+dev

On Wed 27 Mar, 2019, 9:47 PM rahul patwari, <rahulpatwari8...@gmail.com>
wrote:

> Hi,
> I am using Beam 2.11.0, Runner - beam-runners-flink-1.7, Flink Cluster -
> 1.7.2.
>
> I have this flow in my pipeline:
> KafkaSource(withCreateTime())  -->  ApplyWindow(SessionWindow with
> gapDuration=1 Minute, lateness=3 Minutes, AccumulatingFiredPanes, default
> trigger)  -->  BeamSQL(GroupBy query)  -->  Window.remerge()  -->
> Enrichment  -->  KafkaSink
>
> I am generating data in such a way that the first two records belong to
> two different sessions. And, generating the third record before the first
> session expires with the timestamp for the third record in such a way that
> the two sessions will be merged to become a single session.
>
> For Example, These are the sample input and output obtained when I ran the
> same pipeline in DirectRunner.
>
> Sample Input:
> {"Col1":{"string":"str1"}, "Timestamp":{"string":"2019-03-27 15-27-44"}}
> {"Col1":{"string":"str1"}, "Timestamp":{"string":"2019-03-27 15-28-51"}}
> {"Col1":{"string":"str1"}, "Timestamp":{"string":"2019-03-27 15-28-26"}}
>
> Sample Output:
> {"Col1":{"string":"str1"},"NumberOfRecords":{"long":1},"WST":{"string":"2019-03-27
> 15-27-44"},"WET":{"string":"2019-03-27 15-28-44"}}
> {"Col1":{"string":"str1"},"NumberOfRecords":{"long":1},"WST":{"string":"2019-03-27
> 15-28-51"},"WET":{"string":"2019-03-27 15-29-51"}}
> {"Col1":{"string":"str1"},"NumberOfRecords":{"long":3},"WST":{"string":"2019-03-27
> 15-27-44"},"WET":{"string":"2019-03-27 15-29-51"}}
>
> Where "NumberOfRecords" is the count, "WST" is the Avro field Name which
> indicates the window start time for the session window.

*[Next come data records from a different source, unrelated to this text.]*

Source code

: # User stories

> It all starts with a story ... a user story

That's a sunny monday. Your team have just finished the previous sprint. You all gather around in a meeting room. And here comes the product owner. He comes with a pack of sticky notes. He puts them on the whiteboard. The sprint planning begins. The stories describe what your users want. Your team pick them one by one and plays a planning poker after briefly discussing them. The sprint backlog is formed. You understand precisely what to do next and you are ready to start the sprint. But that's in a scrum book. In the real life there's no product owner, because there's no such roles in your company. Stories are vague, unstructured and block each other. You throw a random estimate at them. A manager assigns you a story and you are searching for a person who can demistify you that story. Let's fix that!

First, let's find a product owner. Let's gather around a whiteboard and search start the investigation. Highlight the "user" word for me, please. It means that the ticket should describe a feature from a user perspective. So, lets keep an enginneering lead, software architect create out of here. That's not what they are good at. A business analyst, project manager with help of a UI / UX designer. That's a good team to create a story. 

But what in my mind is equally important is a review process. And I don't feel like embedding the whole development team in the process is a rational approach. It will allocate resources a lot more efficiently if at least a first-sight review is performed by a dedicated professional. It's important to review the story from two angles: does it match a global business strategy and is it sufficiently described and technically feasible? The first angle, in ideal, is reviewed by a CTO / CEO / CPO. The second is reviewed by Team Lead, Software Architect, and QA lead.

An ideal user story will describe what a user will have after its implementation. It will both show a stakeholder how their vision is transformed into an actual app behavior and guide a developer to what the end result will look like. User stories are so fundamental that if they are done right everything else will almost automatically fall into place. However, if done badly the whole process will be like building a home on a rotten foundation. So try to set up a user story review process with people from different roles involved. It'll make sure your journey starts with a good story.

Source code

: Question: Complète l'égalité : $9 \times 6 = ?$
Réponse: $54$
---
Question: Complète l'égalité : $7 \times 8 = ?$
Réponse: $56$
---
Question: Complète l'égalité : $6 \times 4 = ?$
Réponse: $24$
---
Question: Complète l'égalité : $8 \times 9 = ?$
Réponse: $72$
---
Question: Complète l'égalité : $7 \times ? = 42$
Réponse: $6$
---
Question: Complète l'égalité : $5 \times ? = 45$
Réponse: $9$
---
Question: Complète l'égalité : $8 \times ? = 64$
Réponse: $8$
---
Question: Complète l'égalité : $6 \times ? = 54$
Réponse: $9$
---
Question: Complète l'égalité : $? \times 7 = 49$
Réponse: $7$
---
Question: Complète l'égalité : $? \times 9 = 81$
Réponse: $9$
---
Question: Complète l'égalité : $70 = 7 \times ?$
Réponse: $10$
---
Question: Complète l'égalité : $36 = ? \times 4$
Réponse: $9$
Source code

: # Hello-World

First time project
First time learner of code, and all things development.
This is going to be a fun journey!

Similarly "WET"
> indicates the window End time of the session window. I am getting "WST" and
> "WET" after remerging and applying ParDo(Enrichment stage of the pipeline).
>
> The program ran successfully in DirectRunner. But, in FlinkRunner, I am
> getting this exception when the third record arrives:
>
> 2019-03-27 15:31:00,442 INFO
> org.apache.flink.runtime.executiongraph.ExecutionGraph        - Source:
> DfleKafkaSource/KafkaIO.Read/Read(KafkaUnboundedSource) -> Flat Map ->
> DfleKafkaSource/ParDo(ConvertKafkaRecordtoRow)/ParMultiDo(ConvertKafkaRecordtoRow)

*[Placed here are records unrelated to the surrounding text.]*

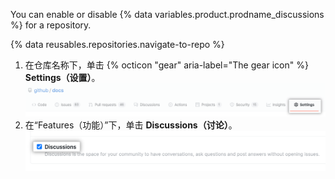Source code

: You can enable or disable {% data variables.product.prodname_discussions %} for a repository.

{% data reusables.repositories.navigate-to-repo %}
1. 在仓库名称下，单击 {% octicon "gear" aria-label="The gear icon" %} **Settings（设置）**。 ![仓库设置按钮](/assets/images/help/discussions/public-repo-settings.png)
1. 在“Features（功能）”下，单击 **Discussions（讨论）**。 ![Checkbox under "Features" for enabling or disabling {% data variables.product.prodname_discussions %} for a repository](/assets/images/help/discussions/select-discussions-checkbox.png)
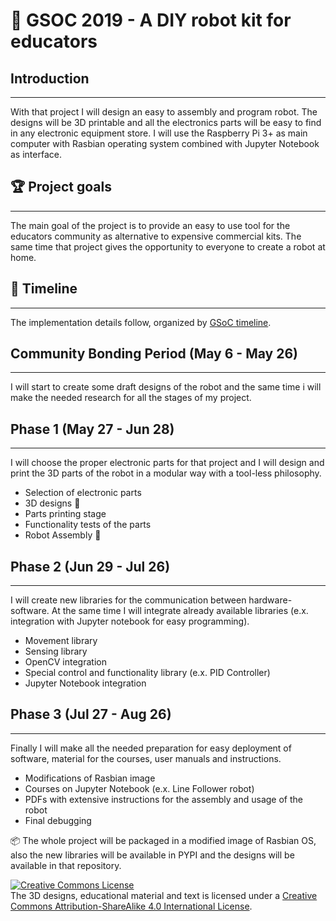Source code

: # :rocket: GSOC 2019 - A DIY robot kit for educators 

## Introduction
___
With that project I will design an easy to assembly and program robot. The designs will be 3D printable and
all the electronics parts will be easy to find in any electronic equipment store. I will use the Raspberry Pi 3+ as main computer with Rasbian operating system combined with Jupyter Notebook as interface.


## :trophy: Project goals 
___
The main goal of the project is to provide an easy to use tool for the educators community as alternative to expensive commercial kits. The same time that project gives the opportunity to everyone to create a robot at home. 


## :calendar: Timeline
___
The implementation details follow, organized by [GSoC timeline](https://developers.google.com/open-source/gsoc/timeline).

## Community Bonding Period (May 6 - May 26)
___
I will start to create some draft designs of the robot and the same time i will make the needed research for all the stages of my project.

## Phase 1 (May 27 - Jun 28)
___
I will choose the proper electronic parts for that project and I will design and print the 3D parts of the robot in a 
modular way with a tool-less philosophy. 

- Selection of electronic parts
- 3D designs :triangular_ruler:
- Parts printing stage
- Functionality tests of the parts
- Robot Assembly :wrench:

## Phase 2 (Jun 29 - Jul 26)
___
I will create new libraries for the communication between hardware-software. At the same time I will integrate already available libraries (e.x. integration with Jupyter notebook for easy programming). 


- Movement library
- Sensing library
- OpenCV integration
- Special control and functionality library (e.x. PID Controller)
- Jupyter Notebook integration

## Phase 3 (Jul 27 - Aug 26)
___
Finally I will make all the needed preparation for easy deployment of software, material for the courses, user manuals and instructions.

- Modifications of Rasbian image
- Courses on Jupyter Notebook (e.x. Line Follower robot)
- PDFs with extensive instructions for the assembly and usage of the robot
- Final debugging

:package: The whole project will be packaged in a modified image of Rasbian OS, also the new libraries will be available in PYPI and the designs will be available in that repository.



<a rel="license" href="http://creativecommons.org/licenses/by-sa/4.0/"><img alt="Creative Commons License" style="border-width:0" src="https://i.creativecommons.org/l/by-sa/4.0/88x31.png" /></a><br />The 3D designs, educational material and text is licensed under a <a rel="license" href="http://creativecommons.org/licenses/by-sa/4.0/">Creative Commons Attribution-ShareAlike 4.0 International License</a>.
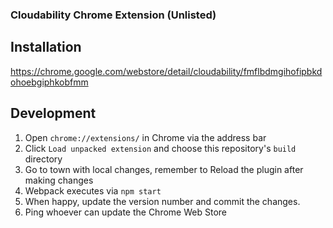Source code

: ### Cloudability Chrome Extension (Unlisted)


## Installation

https://chrome.google.com/webstore/detail/cloudability/fmflbdmgihofipbkdohoebgiphkobfmm

## Development

1. Open `chrome://extensions/` in Chrome via the address bar
1. Click `Load unpacked extension` and choose this repository's `build` directory
1. Go to town with local changes, remember to Reload the plugin after making changes
1. Webpack executes via `npm start`
1. When happy, update the version number and commit the changes.
1. Ping whoever can update the Chrome Web Store
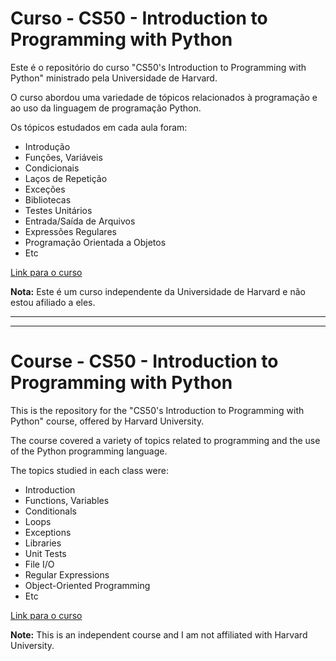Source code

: # Curso - CS50 - Introduction to Programming with Python

Este é o repositório do curso "CS50's Introduction to Programming with Python" ministrado pela Universidade de Harvard.

O curso abordou uma variedade de tópicos relacionados à programação e ao uso da linguagem de programação Python.

Os tópicos estudados em cada aula foram:

* Introdução
* Funções, Variáveis
* Condicionais
* Laços de Repetição
* Exceções
* Bibliotecas
* Testes Unitários
* Entrada/Saída de Arquivos
* Expressões Regulares
* Programação Orientada a Objetos
* Etc

[Link para o curso](https://www.edx.org/learn/python/harvard-university-cs50-s-introduction-to-programming-with-python?index=product&queryID=38098692acf2c4955b65a937574c2bf2&position=1&results_level=first-level-results&term=python&objectID=course-2cc794d0-316d-42f7-bbfd-25c34e4cd5df&campaign=CS50%27s+Introduction+to+Programming+with+Python&source=edX&product_category=course&placement_url=https%3A%2F%2Fwww.edx.org%2Fsearch)


**Nota:** Este é um curso independente da Universidade de Harvard e não estou afiliado a eles. 

---
---


# Course - CS50 - Introduction to Programming with Python

This is the repository for the "CS50's Introduction to Programming with Python" course, offered by Harvard University.

The course covered a variety of topics related to programming and the use of the Python programming language.

The topics studied in each class were:

* Introduction
* Functions, Variables
* Conditionals
* Loops
* Exceptions
* Libraries
* Unit Tests
* File I/O
* Regular Expressions
* Object-Oriented Programming
* Etc

[Link para o curso](https://www.edx.org/learn/python/harvard-university-cs50-s-introduction-to-programming-with-python?index=product&queryID=38098692acf2c4955b65a937574c2bf2&position=1&results_level=first-level-results&term=python&objectID=course-2cc794d0-316d-42f7-bbfd-25c34e4cd5df&campaign=CS50%27s+Introduction+to+Programming+with+Python&source=edX&product_category=course&placement_url=https%3A%2F%2Fwww.edx.org%2Fsearch)

**Note:** This is an independent course and I am not affiliated with Harvard University.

> -> (Window.Into()/Window.Assign.out ->
> DfleSql/SqlTransform/BeamIOSourceRel_4/Convert.ConvertTransform/ParDo(Anonymous)/ParMultiDo(Anonymous)
> ->
> DfleSql/SqlTransform/BeamAggregationRel_45/Group.CombineFieldsByFields/Group.ByFields/Group
> by fields/ParMultiDo(Anonymous) -> ToKeyedWorkItem,
> DfleKafkaSink/ParDo(RowToGenericRecordConverter)/ParMultiDo(RowToGenericRecordConverter)
> -> DfleKafkaSink/KafkaIO.KafkaValueWrite/Kafka values with default
> key/Map/ParMultiDo(Anonymous) ->
> DfleKafkaSink/KafkaIO.KafkaValueWrite/KafkaIO.Write/Kafka
> ProducerRecord/Map/ParMultiDo(Anonymous) ->
> DfleKafkaSink/KafkaIO.KafkaValueWrite/KafkaIO.Write/KafkaIO.WriteRecords/ParDo(KafkaWriter)/ParMultiDo(KafkaWriter))

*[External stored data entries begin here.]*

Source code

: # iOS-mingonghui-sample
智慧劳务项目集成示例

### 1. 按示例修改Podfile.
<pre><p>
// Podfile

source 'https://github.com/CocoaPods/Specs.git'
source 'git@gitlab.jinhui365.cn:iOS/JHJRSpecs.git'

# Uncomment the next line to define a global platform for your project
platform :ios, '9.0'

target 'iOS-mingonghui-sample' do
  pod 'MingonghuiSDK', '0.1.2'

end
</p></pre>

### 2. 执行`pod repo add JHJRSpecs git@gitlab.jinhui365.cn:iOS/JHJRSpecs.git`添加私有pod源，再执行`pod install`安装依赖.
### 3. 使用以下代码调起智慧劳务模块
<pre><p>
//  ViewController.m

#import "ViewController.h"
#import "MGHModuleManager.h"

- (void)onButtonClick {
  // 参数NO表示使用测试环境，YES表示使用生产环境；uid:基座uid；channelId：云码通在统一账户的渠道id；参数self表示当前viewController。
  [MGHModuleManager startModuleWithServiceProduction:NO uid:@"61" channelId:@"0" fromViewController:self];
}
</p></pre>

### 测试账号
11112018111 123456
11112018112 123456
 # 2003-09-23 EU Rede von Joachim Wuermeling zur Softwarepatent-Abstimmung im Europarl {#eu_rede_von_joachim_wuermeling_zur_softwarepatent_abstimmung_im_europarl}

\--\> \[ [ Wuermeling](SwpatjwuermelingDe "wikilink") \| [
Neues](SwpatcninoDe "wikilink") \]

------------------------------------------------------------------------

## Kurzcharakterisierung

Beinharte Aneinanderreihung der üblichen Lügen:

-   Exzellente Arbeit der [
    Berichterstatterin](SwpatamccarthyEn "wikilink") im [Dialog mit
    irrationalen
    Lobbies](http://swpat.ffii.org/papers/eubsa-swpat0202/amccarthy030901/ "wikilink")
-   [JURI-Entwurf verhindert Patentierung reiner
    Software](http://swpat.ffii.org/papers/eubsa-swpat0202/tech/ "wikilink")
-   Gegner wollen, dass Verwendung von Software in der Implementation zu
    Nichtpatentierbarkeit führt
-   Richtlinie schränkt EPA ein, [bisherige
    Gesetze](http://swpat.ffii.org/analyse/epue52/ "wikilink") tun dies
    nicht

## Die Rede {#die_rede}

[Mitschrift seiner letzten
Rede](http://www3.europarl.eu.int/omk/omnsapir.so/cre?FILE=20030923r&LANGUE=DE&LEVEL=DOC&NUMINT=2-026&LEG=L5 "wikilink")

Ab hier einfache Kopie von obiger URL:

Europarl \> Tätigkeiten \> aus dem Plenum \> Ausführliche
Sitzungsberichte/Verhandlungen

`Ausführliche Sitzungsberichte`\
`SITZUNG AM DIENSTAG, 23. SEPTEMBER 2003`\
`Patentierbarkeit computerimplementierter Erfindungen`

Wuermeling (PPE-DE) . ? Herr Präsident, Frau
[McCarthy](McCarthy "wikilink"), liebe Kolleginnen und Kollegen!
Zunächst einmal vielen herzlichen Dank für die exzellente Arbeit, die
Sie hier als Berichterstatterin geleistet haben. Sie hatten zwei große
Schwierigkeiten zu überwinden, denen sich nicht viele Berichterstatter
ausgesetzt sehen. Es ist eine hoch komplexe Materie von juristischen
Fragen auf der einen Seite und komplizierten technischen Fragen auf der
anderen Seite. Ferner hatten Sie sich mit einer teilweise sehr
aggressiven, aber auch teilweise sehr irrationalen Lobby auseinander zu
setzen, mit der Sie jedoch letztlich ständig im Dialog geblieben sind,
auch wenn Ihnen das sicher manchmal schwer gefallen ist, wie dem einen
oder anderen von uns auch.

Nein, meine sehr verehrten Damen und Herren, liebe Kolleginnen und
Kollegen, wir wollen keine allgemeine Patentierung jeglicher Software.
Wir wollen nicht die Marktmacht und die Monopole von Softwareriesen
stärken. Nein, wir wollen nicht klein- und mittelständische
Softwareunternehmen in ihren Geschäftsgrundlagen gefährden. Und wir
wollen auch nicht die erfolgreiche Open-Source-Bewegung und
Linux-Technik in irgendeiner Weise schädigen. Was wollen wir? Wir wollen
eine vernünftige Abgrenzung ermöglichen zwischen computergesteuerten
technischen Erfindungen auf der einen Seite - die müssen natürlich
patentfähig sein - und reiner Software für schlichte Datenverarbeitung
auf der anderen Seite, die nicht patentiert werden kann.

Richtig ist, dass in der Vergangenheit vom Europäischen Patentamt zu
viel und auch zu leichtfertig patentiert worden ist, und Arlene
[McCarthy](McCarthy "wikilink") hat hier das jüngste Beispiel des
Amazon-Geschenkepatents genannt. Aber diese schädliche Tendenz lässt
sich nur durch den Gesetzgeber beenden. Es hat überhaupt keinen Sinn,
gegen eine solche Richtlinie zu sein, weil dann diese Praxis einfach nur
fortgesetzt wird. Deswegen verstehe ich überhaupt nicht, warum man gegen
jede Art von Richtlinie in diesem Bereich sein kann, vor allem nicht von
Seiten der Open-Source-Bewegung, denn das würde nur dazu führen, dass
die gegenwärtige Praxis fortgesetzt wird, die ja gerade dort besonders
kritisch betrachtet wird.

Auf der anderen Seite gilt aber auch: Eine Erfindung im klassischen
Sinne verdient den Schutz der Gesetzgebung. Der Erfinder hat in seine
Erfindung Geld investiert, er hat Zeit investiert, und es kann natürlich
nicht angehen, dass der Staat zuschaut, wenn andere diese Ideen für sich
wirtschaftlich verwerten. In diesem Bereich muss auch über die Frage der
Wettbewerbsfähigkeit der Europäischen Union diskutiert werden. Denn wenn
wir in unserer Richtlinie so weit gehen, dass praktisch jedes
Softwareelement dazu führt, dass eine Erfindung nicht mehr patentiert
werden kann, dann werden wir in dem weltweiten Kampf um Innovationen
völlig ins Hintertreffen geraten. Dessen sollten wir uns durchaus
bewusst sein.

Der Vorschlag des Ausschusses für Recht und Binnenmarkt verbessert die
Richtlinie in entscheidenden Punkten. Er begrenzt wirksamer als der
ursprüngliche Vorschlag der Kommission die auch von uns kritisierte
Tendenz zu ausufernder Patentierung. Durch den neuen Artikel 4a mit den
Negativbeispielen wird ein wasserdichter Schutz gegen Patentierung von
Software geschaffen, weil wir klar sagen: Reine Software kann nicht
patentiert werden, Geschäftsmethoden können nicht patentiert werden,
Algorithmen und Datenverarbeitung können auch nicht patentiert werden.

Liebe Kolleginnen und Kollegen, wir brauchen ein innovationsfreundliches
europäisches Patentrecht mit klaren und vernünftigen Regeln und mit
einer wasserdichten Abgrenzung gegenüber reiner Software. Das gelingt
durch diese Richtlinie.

> (1/1) (d00be62e110cef00d9d772042f4b87a9) switched from DEPLOYING to RUNNING.
> 2019-03-27 15:33:25,427 INFO
> org.apache.flink.runtime.executiongraph.ExecutionGraph        -
> DfleSql/SqlTransform/BeamAggregationRel_45/Group.CombineFieldsByFields/Group.ByFields/GroupByKey
> ->
> DfleSql/SqlTransform/BeamAggregationRel_45/Group.CombineFieldsByFields/Combine.GroupedValues/ParDo(Anonymous)/ParMultiDo(Anonymous)
> ->
> DfleSql/SqlTransform/BeamAggregationRel_45/mergeRecord/ParMultiDo(Anonymous)
> -> DfleSql/SqlTransform/BeamCalcRel_46/ParDo(Calc)/ParMultiDo(Calc) ->
> DfleSql/Window.Remerge/Identity/Map/ParMultiDo(Anonymous) ->
> DfleSql/ParDo(EnrichRecordWithWindowTimeInfo)/ParMultiDo(EnrichRecordWithWindowTimeInfo)
> ->
> DfleKafkaSink2/ParDo(RowToGenericRecordConverter)/ParMultiDo(RowToGenericRecordConverter)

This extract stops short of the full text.